What is expected: From the records below, copy out each line that has the word "folder".

====

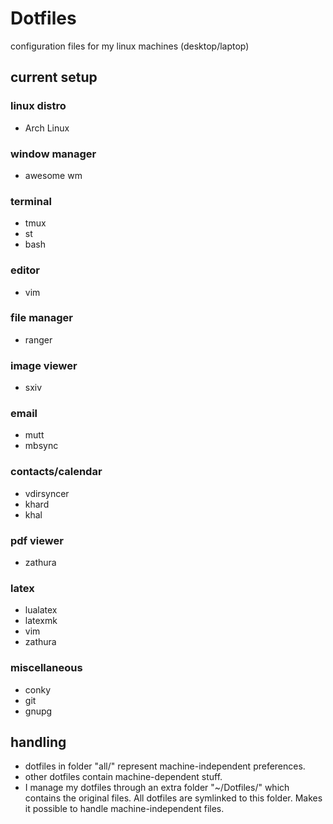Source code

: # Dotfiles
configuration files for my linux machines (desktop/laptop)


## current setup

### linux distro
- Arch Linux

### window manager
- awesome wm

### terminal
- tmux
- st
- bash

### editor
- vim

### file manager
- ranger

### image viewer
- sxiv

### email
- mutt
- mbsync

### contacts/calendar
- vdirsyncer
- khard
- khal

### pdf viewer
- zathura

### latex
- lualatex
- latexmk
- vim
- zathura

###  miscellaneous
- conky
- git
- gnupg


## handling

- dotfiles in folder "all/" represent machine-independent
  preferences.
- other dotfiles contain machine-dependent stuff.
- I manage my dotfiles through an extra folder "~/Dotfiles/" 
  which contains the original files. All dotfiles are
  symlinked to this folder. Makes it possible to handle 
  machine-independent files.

====

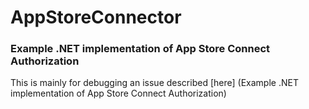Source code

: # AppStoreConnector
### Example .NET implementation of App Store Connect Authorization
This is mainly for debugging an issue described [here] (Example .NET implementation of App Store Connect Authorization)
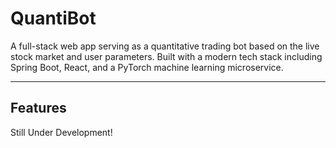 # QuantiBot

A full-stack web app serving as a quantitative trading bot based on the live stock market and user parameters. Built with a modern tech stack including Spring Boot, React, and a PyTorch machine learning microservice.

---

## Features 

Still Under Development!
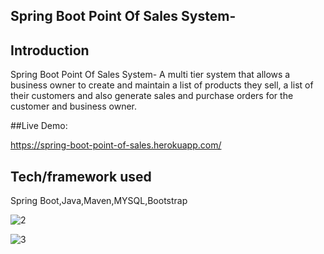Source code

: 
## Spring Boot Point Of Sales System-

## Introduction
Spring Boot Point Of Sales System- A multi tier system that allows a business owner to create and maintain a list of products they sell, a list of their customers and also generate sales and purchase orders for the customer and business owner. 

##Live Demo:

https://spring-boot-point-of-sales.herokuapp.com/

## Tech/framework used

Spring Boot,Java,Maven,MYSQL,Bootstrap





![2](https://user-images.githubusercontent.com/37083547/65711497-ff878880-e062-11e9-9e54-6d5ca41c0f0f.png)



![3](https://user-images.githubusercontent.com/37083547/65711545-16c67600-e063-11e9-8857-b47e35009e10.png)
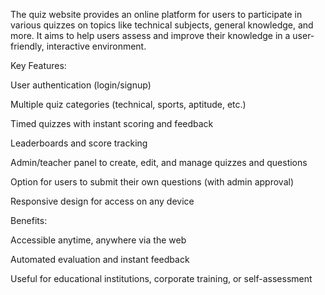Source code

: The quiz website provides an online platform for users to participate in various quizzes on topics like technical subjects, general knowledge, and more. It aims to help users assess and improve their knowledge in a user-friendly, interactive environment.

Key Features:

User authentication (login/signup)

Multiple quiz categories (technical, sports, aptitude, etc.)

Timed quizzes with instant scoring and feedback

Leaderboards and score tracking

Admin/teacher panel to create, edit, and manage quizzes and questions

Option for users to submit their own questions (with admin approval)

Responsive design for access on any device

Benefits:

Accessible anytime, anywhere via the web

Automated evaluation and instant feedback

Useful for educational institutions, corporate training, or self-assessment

====

Reply to the exercise:
- dotfiles in folder "all/" represent machine-independent
- I manage my dotfiles through an extra folder "~/Dotfiles/" 
  symlinked to this folder. Makes it possible to handle 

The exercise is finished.